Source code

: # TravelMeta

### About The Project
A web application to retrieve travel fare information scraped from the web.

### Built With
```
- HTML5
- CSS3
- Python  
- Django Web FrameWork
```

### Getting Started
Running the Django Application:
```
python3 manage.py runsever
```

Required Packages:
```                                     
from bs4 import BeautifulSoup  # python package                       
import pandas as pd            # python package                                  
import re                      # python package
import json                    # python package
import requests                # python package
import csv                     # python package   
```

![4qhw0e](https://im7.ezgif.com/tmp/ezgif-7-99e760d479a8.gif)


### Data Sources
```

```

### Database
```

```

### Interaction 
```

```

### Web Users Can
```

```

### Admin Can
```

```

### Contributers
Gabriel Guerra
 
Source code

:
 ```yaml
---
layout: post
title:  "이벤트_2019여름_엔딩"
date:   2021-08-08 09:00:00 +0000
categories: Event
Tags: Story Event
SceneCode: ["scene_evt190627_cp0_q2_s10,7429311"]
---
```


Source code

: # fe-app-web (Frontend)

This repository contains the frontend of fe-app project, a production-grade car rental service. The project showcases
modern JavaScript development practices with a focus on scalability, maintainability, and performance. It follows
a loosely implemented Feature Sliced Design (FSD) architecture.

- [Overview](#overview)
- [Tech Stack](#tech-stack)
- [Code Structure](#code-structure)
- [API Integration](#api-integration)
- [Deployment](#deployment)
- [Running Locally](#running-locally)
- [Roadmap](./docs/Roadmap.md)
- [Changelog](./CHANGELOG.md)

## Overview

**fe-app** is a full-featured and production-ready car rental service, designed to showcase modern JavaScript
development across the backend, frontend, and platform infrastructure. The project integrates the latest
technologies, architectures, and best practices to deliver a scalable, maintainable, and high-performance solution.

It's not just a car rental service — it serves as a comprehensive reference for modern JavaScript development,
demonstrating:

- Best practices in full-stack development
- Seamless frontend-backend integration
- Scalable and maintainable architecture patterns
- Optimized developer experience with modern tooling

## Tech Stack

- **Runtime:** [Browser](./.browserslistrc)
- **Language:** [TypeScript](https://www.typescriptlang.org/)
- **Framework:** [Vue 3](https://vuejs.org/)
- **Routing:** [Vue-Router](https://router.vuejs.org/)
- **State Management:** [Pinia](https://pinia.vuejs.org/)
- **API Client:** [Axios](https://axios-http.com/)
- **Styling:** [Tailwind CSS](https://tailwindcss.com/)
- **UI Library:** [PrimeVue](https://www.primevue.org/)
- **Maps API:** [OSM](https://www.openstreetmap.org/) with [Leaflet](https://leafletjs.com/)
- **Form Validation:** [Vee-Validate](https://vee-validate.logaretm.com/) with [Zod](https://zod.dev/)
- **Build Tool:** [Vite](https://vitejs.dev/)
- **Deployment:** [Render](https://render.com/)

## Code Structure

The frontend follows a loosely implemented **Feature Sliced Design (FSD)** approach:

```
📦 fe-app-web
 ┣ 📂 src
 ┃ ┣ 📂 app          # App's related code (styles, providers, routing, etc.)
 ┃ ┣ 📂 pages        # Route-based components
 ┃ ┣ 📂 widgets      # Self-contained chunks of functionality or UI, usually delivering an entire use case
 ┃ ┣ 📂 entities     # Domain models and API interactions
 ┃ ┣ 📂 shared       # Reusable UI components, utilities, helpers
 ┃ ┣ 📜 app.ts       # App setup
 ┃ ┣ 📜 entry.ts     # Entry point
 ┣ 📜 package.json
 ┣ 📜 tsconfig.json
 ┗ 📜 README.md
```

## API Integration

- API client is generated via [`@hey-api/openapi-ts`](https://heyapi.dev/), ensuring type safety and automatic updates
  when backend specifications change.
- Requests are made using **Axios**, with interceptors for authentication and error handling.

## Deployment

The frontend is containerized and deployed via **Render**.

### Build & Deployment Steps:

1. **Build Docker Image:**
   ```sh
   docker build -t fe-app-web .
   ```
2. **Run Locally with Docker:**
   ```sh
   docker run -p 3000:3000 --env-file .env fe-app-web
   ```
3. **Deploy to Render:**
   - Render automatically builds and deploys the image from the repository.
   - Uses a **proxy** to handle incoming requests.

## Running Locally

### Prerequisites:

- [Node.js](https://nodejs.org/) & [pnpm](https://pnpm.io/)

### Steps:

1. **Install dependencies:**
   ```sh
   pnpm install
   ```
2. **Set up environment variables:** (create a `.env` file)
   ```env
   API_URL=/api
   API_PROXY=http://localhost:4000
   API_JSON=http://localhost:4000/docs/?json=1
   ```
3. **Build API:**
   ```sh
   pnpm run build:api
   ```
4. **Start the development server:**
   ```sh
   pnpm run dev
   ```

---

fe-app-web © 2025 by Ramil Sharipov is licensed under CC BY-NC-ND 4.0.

- [DIRECTIONS] Repeat exactly, and only, the lines from the line with "2. **Run Locally with Docker:**" through the end of the listing above, both ends included.

- [RESULT OF THIS EXERCISE]
2. **Run Locally with Docker:**
   ```sh
   docker run -p 3000:3000 --env-file .env fe-app-web
   ```
3. **Deploy to Render:**
   - Render automatically builds and deploys the image from the repository.
   - Uses a **proxy** to handle incoming requests.

## Running Locally

### Prerequisites:

- [Node.js](https://nodejs.org/) & [pnpm](https://pnpm.io/)

### Steps:

1. **Install dependencies:**
   ```sh
   pnpm install
   ```
2. **Set up environment variables:** (create a `.env` file)
   ```env
   API_URL=/api
   API_PROXY=http://localhost:4000
   API_JSON=http://localhost:4000/docs/?json=1
   ```
3. **Build API:**
   ```sh
   pnpm run build:api
   ```
4. **Start the development server:**
   ```sh
   pnpm run dev
   ```

---

fe-app-web © 2025 by Ramil Sharipov is licensed under CC BY-NC-ND 4.0.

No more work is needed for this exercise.